TMI: many times this refers to the sharing of private information on social media, things that quite possibly we really didn’t need to know. But I also think that there is a social and religious aspect to TMI. As a society, we have access to a tremendous amount of information, which is great when you are trying to remember something that is on the tip of your tongue. Open your favorite search engine and usually within seconds you can breathe a sigh of relief when you have quickly found that elusive answer. But that same medium that allows us to quickly access information, can, at times, overload us with too much information. And at times it can give us conflicting information, and then it becomes difficult to piece together what is fact and what is fiction.
I feel that we see these same issues in regards to Christianity. One tool that I feel Satan uses to blur the line of truth is the manipulation of the flow of information. Many years ago, during the Dark Ages, they were confronted with a different issue — NEI, or Not Enough Information. In some cases the truth was locked away so that the information that people needed was not readily available to them. Today in many ways our issues are exactly the opposite, as we are confronted by too much information. The truth about what God expects from us can be hidden amongst a mountain of misinformation. Straight-forward issues such as salvation, baptism, and the end of times are often clouded by a myriad of opinions, making it easier for the truth to be lost in the process. Even though we may have access to an unprecedented amount of information these days, I truly feel that when it comes to our salvation, that we always need to return to the source, the Bible. The world is filled with opinions, but truth comes from God.
One of the issues that has always intrigued me from the book of Acts is the type of information that was included by the writer Luke. In some passages, we are given a wealth of details. Yet in other verses, many months and several hundred miles are traversed in a single sentence. More than once I have caught myself thinking, wouldn’t it be nice if we had more detailed information from Paul’s Third Missionary Journey? Wouldn’t it be nice to have a compilation of Peter’s efforts after the conversion of Cornelius? And what of the other apostles, evangelists and disciples that we have in Acts? Where did they go? What miracles did they do? What people did they convert? What lessons could they have left for us today? And while at times it may seem as if we have NEI in regards to the early Church, a more accurate representation might be JEI, or Just Enough Information. We may not have every detail that we would love to read about, but God has given us everything that we need in regard to our salvation.

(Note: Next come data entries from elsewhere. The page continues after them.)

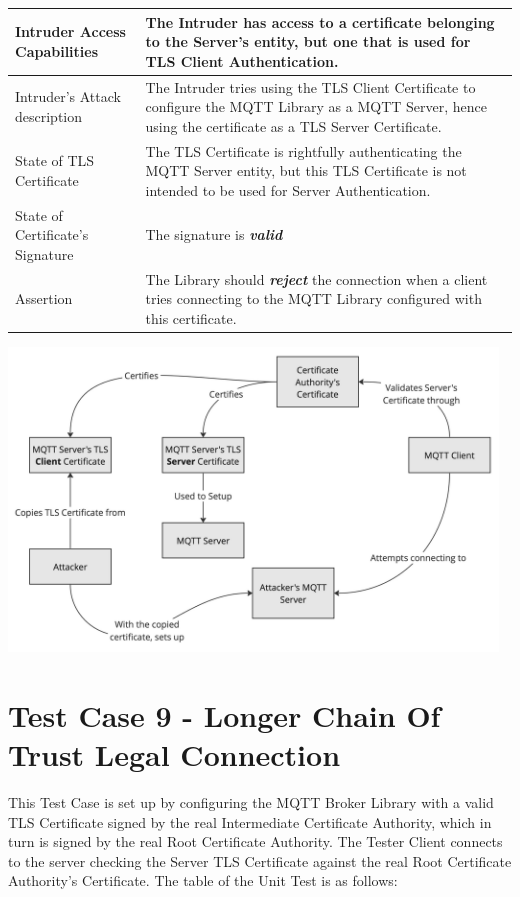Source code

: \documentclass[binding=0.6cm,noexaminfo]{sapthesis}
\begin{document}
\begin{center}
\begin{tabular}{| p{6cm} | p{6cm} |}
\hline
Intruder Access Capabilities & The Intruder has access to a certificate belonging to the Server’s entity, but one that is used for TLS Client Authentication. \\
\hline
Intruder’s Attack description & The Intruder tries using the TLS Client Certificate to configure the MQTT Library as a MQTT Server, hence using the certificate as a TLS Server Certificate. \\
\hline
State of TLS Certificate & The TLS Certificate is rightfully authenticating the MQTT Server entity, but this TLS Certificate is not intended to be used for Server Authentication. \\
\hline
State of Certificate’s Signature & The signature is \textbf{\textit{valid}} \\
\hline
Assertion & The Library should \textbf{\textit{reject}} the connection when a client tries connecting to the MQTT Library configured with this certificate. \\
\hline
\end{tabular}
\end{center}

\includegraphics[width=13cm]{TC8}

\section{Test Case 9 - Longer Chain Of Trust Legal Connection}
This Test Case is set up by configuring the MQTT Broker Library with a valid TLS Certificate signed by the real Intermediate Certificate Authority, which in turn is signed by the real Root Certificate Authority. The Tester Client connects to the server checking the Server TLS Certificate against the real Root Certificate Authority’s Certificate. The table of the Unit Test is as follows:
\end{document}
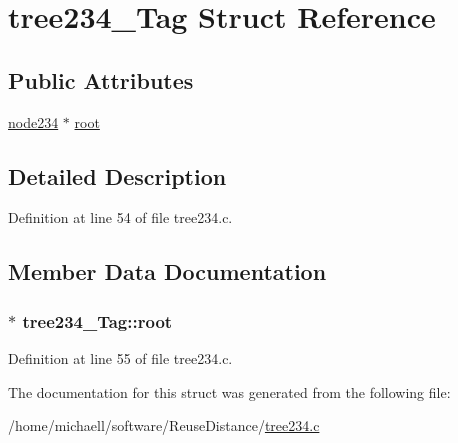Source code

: \hypertarget{structtree234___tag}{
\section{tree234\_\-Tag Struct Reference}
\label{structtree234___tag}
}
\subsection*{Public Attributes}
\begin{DoxyCompactItemize}
\item 
\hyperlink{structnode234___tag}{node234} $\ast$ \hyperlink{structtree234___tag_a87972e40a769f91133666daede8341de}{root}
\end{DoxyCompactItemize}


\subsection{Detailed Description}


Definition at line 54 of file tree234.c.



\subsection{Member Data Documentation}
\hypertarget{structtree234___tag_a87972e40a769f91133666daede8341de}{
\subsubsection[{root}]{$\ast$ {\bf tree234\_\-Tag::root}}}
\label{structtree234___tag_a87972e40a769f91133666daede8341de}


Definition at line 55 of file tree234.c.



The documentation for this struct was generated from the following file:\begin{DoxyCompactItemize}
\item 
/home/michaell/software/ReuseDistance/\hyperlink{tree234_8c}{tree234.c}\end{DoxyCompactItemize}
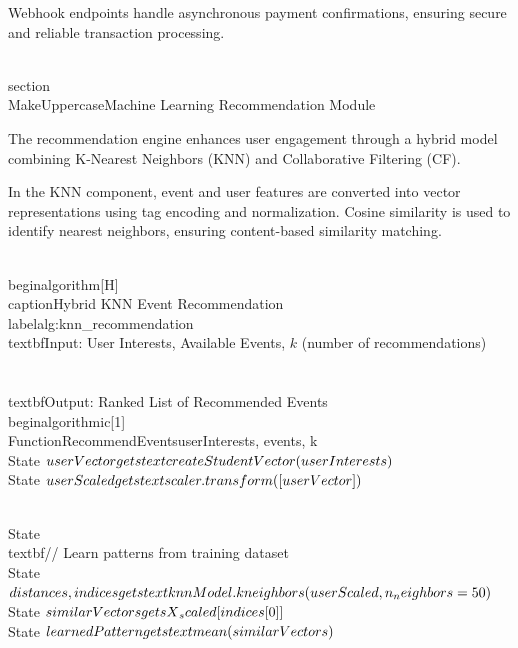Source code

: Webhook endpoints handle asynchronous payment confirmations, ensuring secure and reliable transaction processing.

\\section{\\MakeUppercase{Machine Learning Recommendation Module}}

The recommendation engine enhances user engagement through a hybrid model combining K-Nearest Neighbors (KNN) and Collaborative Filtering (CF).

In the KNN component, event and user features are converted into vector representations using tag encoding and normalization. Cosine similarity is used to identify nearest neighbors, ensuring content-based similarity matching.

\\begin{algorithm}[H]
\\caption{Hybrid KNN Event Recommendation}
\\label{alg:knn_recommendation}
\\textbf{Input:} User Interests, Available Events, $k$ (number of recommendations)\\\\
\\textbf{Output:} Ranked List of Recommended Events
\\begin{algorithmic}[1]
\\Function{RecommendEvents}{userInterests, events, k}
    \\State $userVector \\gets \\text{createStudentVector}(userInterests)$
    \\State $userScaled \\gets \\text{scaler.transform}([userVector])$
    
    \\State \\textbf{// Learn patterns from training dataset}
    \\State $distances, indices \\gets \\text{knnModel.kneighbors}(userScaled, n\\_neighbors=50)$
    \\State $similarVectors \\gets X\\_scaled[indices[0]]$
    \\State $learnedPattern \\gets \\text{mean}(similarVectors)$
    
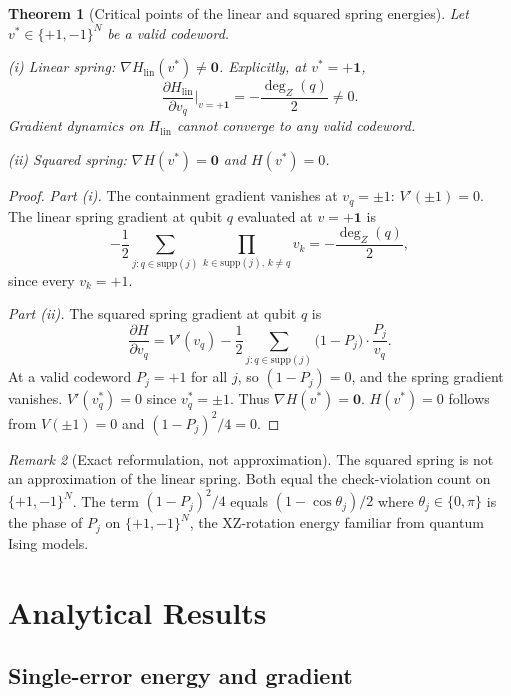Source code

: \documentclass[12pt,a4paper]{article}
\theoremstyle{plain}
\newtheorem{theorem}{Theorem}[section]
\theoremstyle{definition}
\theoremstyle{remark}
\newtheorem{remark}[theorem]{Remark}
\newcommand{\dZ}{\operatorname{deg}_Z}
\begin{document}
\begin{theorem}[Critical points of the linear and squared spring energies]
\label{thm:critical}
Let $v^* \in \{+1,-1\}^N$ be a valid codeword.

\emph{(i) Linear spring:} $\nabla H_{\mathrm{lin}}(v^*) \neq \bm{0}$.
Explicitly, at $v^* = +\bm{1}$,
\[
  \frac{\partial H_{\mathrm{lin}}}{\partial v_q}\bigg|_{v=+\bm{1}}
  = -\frac{\dZ(q)}{2} \neq 0.
\]
Gradient dynamics on $H_{\mathrm{lin}}$ cannot converge to any valid codeword.

\emph{(ii) Squared spring:} $\nabla H(v^*) = \bm{0}$ and $H(v^*)=0$.
\end{theorem}

\begin{proof}
\emph{Part (i).}
The containment gradient vanishes at $v_q=\pm 1$: $V'(\pm 1) = 0$.
The linear spring gradient at qubit $q$ evaluated at $v=+\bm{1}$ is
\[
  -\frac{1}{2} \sum_{j: q\in\mathrm{supp}(j)} \prod_{k \in \mathrm{supp}(j),\, k\neq q} v_k
  = -\frac{\dZ(q)}{2},
\]
since every $v_k = +1$.

\emph{Part (ii).}
The squared spring gradient at qubit $q$ is
\[
  \frac{\partial H}{\partial v_q} = V'(v_q) -
    \frac{1}{2}\sum_{j: q\in\mathrm{supp}(j)}
    \bigl(1 - P_j\bigr)\cdot \frac{P_j}{v_q}.
\]
At a valid codeword $P_j = +1$ for all $j$, so $(1-P_j) = 0$, and
the spring gradient vanishes.
$V'(v_q^*) = 0$ since $v_q^* = \pm 1$.
Thus $\nabla H(v^*) = \bm{0}$.
$H(v^*)=0$ follows from $V(\pm 1)=0$ and $(1-P_j)^2/4 = 0$.
\end{proof}

\begin{remark}[Exact reformulation, not approximation]
The squared spring is not an approximation of the linear spring.
Both equal the check-violation count on $\{+1,-1\}^N$.
The term $(1-P_j)^2/4$ equals $(1-\cos\theta_j)/2$ where
$\theta_j \in \{0,\pi\}$ is the phase of $P_j$ on $\{+1,-1\}^N$,
the XZ-rotation energy familiar from quantum Ising models.
\end{remark}

\section{Analytical Results}\label{sec:analysis}

\subsection{Single-error energy and gradient}
\end{document}
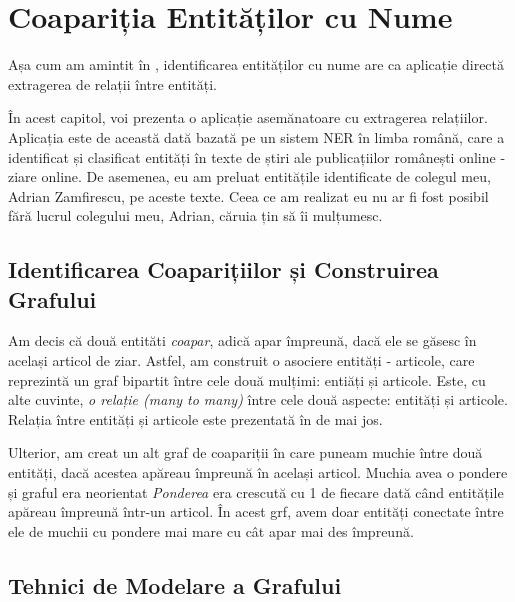 \chapter{Coapariția Entităților cu Nume}
\label{chap:entities-cooccurrence}

Așa cum am amintit în , identificarea entităților cu nume are ca aplicație directă extragerea de relații între entități.

În acest capitol, voi prezenta o aplicație asemănatoare cu extragerea relațiilor. Aplicația este de această dată bazată pe un sistem NER în limba română, care a identificat și clasificat entități în texte de știri ale publicațiilor românești online - ziare online. De asemenea, eu am preluat entitățile identificate de colegul meu, Adrian Zamfirescu, pe aceste texte. Ceea ce am realizat eu nu ar fi fost posibil fără lucrul colegului meu, Adrian, căruia țin să îi mulțumesc. 

\section{Identificarea Coaparițiilor și Construirea Grafului}

Am decis că două entităti \textit{coapar}, adică apar împreună, dacă ele se găsesc în același articol de ziar. Astfel, am construit o asociere entități - articole, care reprezintă un graf bipartit între cele două mulțimi: entiăți și articole. Este, cu alte cuvinte, \textit{o relație (many to many)} între cele două aspecte: entități și articole. Relația între entități și articole este prezentată în  de mai jos.


Ulterior, am creat un alt graf de coapariții în care puneam muchie între două entități, dacă acestea apăreau împreună în același articol. Muchia avea o pondere și graful era neorientat \textit{Ponderea} era crescută cu 1 de fiecare dată când entitățile apăreau împreună într-un articol. În acest grf, avem doar entități conectate între ele de muchii cu pondere mai mare cu cât apar mai des împreună.

\section{Tehnici de Modelare a Grafului}

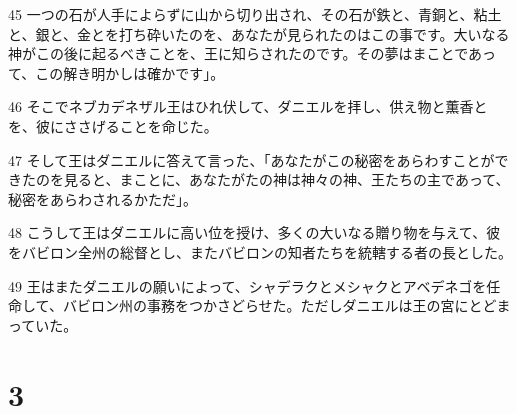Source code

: \par 45 一つの石が人手によらずに山から切り出され、その石が鉄と、青銅と、粘土と、銀と、金とを打ち砕いたのを、あなたが見られたのはこの事です。大いなる神がこの後に起るべきことを、王に知らされたのです。その夢はまことであって、この解き明かしは確かです」。
\par 46 そこでネブカデネザル王はひれ伏して、ダニエルを拝し、供え物と薫香とを、彼にささげることを命じた。
\par 47 そして王はダニエルに答えて言った、「あなたがこの秘密をあらわすことができたのを見ると、まことに、あなたがたの神は神々の神、王たちの主であって、秘密をあらわされるかただ」。
\par 48 こうして王はダニエルに高い位を授け、多くの大いなる贈り物を与えて、彼をバビロン全州の総督とし、またバビロンの知者たちを統轄する者の長とした。
\par 49 王はまたダニエルの願いによって、シャデラクとメシャクとアベデネゴを任命して、バビロン州の事務をつかさどらせた。ただしダニエルは王の宮にとどまっていた。

\chapter{3}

The Bible is not an incomplete document. Some may try and add words, chapters or even whole books to the Bible, but it is not needed. Some may try to read the scriptures with a white out pen to remove things they don’t personally like or agree with, but that is also dangerous. Revelation 22:18-19 tells us that we do either of these things at our own peril. A thirst for information is a great thing, but we always need to remember that God has established the boundary line, his word is the only way for us to be saved, and his version is the only source of truth.